Licenziamento del pensionato

La descritta normativa deve oggi coordinarsi con la complessiva revisione del sistema pensionistico contenuta nell’art. 24 del D.L. n. 201 del 6 dicembre 2011, il cd. Decreto “Salva Italia” (Disposizioni urgenti per la crescita, l’equità e il consolidamento dei conti pubblici). La recente riforma pensionistica introduce infatti una disposizione, al comma 4 del richiamato art. 24, che consente al lavoratore, sia donna che uomo, di proseguire a lavorare anche oltre i nuovi requisiti di età anagrafica previsti per la pensione di vecchiaia, e fino ai 70 anni di età. Per rendere effettiva tale facoltà ed allo scopo di incentivare detta prosecuzione, il Legislatore ha previsto che le disposizioni di cui all’art. 18, legge n. 300/1970 (cd. regime di stabilità reale del posto di lavoro), si applichino sino al raggiungimento del predetto limite massimo di flessibilità di 70 anni, termine anch’esso soggetto ad innalzamenti periodici in base all’incremento della speranza di vita. Scriminante per l’applicazione delle diverse tutele Con l’art. 24 del D.L. n. 201/2011 il Legislatore ha dunque introdotto, per la prima volta, due distinte discipline per il recesso ad nutum del lavoratore in possesso dei requisiti per la pensione di vecchiaia, le quali risultano differenziate, a seconda che alla fattispecie concreta trovi o meno applicazione l’art. 18 dello Statuto dei lavoratori.

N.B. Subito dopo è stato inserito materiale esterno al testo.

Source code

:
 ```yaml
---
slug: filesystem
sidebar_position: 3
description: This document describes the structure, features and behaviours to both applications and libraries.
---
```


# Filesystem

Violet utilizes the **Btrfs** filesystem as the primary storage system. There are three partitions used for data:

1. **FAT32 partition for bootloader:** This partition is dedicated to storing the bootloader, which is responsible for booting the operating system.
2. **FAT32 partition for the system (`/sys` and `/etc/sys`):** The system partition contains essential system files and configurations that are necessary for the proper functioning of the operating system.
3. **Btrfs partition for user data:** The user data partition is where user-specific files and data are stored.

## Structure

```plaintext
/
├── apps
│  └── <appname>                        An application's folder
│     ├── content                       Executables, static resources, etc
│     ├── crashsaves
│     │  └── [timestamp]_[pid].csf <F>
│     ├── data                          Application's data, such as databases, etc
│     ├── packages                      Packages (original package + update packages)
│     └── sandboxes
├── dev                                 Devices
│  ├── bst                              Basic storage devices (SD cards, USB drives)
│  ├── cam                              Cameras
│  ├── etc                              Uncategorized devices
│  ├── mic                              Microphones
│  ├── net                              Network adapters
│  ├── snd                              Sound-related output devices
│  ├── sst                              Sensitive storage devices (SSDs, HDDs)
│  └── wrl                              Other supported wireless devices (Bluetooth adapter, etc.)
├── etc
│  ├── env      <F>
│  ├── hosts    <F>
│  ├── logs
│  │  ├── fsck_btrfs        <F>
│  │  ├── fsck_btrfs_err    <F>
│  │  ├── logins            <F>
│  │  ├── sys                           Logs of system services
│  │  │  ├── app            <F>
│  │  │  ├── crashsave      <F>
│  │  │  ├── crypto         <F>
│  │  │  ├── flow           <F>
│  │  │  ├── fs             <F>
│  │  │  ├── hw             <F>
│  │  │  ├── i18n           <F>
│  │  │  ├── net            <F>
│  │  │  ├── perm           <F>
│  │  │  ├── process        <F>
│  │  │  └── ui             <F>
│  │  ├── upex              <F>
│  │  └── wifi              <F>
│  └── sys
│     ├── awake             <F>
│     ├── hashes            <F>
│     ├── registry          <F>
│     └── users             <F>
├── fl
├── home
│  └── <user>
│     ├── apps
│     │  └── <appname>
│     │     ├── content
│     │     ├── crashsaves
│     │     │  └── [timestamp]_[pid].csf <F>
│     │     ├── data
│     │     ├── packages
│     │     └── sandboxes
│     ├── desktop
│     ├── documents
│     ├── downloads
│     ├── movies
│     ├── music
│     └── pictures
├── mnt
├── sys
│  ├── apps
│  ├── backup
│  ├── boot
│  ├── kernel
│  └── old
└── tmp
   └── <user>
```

In particolare, le due discipline sono le seguenti:

• se i dipendenti sono in forza presso datori di lavoro che occupano più di 15 dipendenti, essi possono proseguire fino a 70 anni, e sino a tale età sono tutelati contro i licenziamenti senza giustificazione; diversamente,

• se i dipendenti sono in forza presso datori di lavoro che occupano fino a 15 dipendenti, possono essere licenziati al raggiungimento dei requisiti pensionistici, ossia all’età pensionabile dell’uomo, senza poter optare per la prosecuzione sino ai 70 anni di età.

A riguardo va, peraltro, rilevato che ai sensi del comma 14 dell’art. 24, del D.L. n. 201/2011 continua ad applicarsi la precedente normativa “in materia di requisiti di accesso e di regime delle decorrenze”. Dal tenore letterale della norma pare desumersi che tutte le altre disposizioni introdotte dalla riforma, compresa quindi quella in esame limitativa del recesso ad nutum, siano applicabili anche ai soggetti che, pur maturando i requisiti pensionistici con le regole vigenti al 31 dicembre 2011, decidano di non accedere alla pensione e di proseguire il lavoro sino ai 70 anni.

In conclusione, dal 1° gennaio 2012, il regime di libera recedibilità del lavoratore pensionando opera in maniera distinta:

• per le aziende in regime di stabilità reale, di cui all’art. 18, legge n. 300/1970: il dipendente (uomo o donna) che prosegua il lavoro oltre l’età anagrafica prevista per il pensionamento di vecchiaia non può essere licenziato sino ai 70 anni. Una volta raggiunta tale età anagrafica, ferma restando

l’anzianità contributiva minima pari a 20 anni, il datore può liberamente recedere dal rapporto di lavoro dando solo il preavviso contrattuale;

per tutte le altre aziende, in regime di stabilità obbligatoria di cui all’art. 8, legge n. 604/1966: una volta raggiunta l’età lavorativa massima, che si attesta, anche per la donna, all’età pensionabile dell’uomo, pari nel 2012 a 66 anni, fermo restando il raggiungimento dell’anzianità contributiva minima di 20 anni, il datore di lavoro può liberamente recedere dal rapporto di lavoro dando il preavviso contrattuale.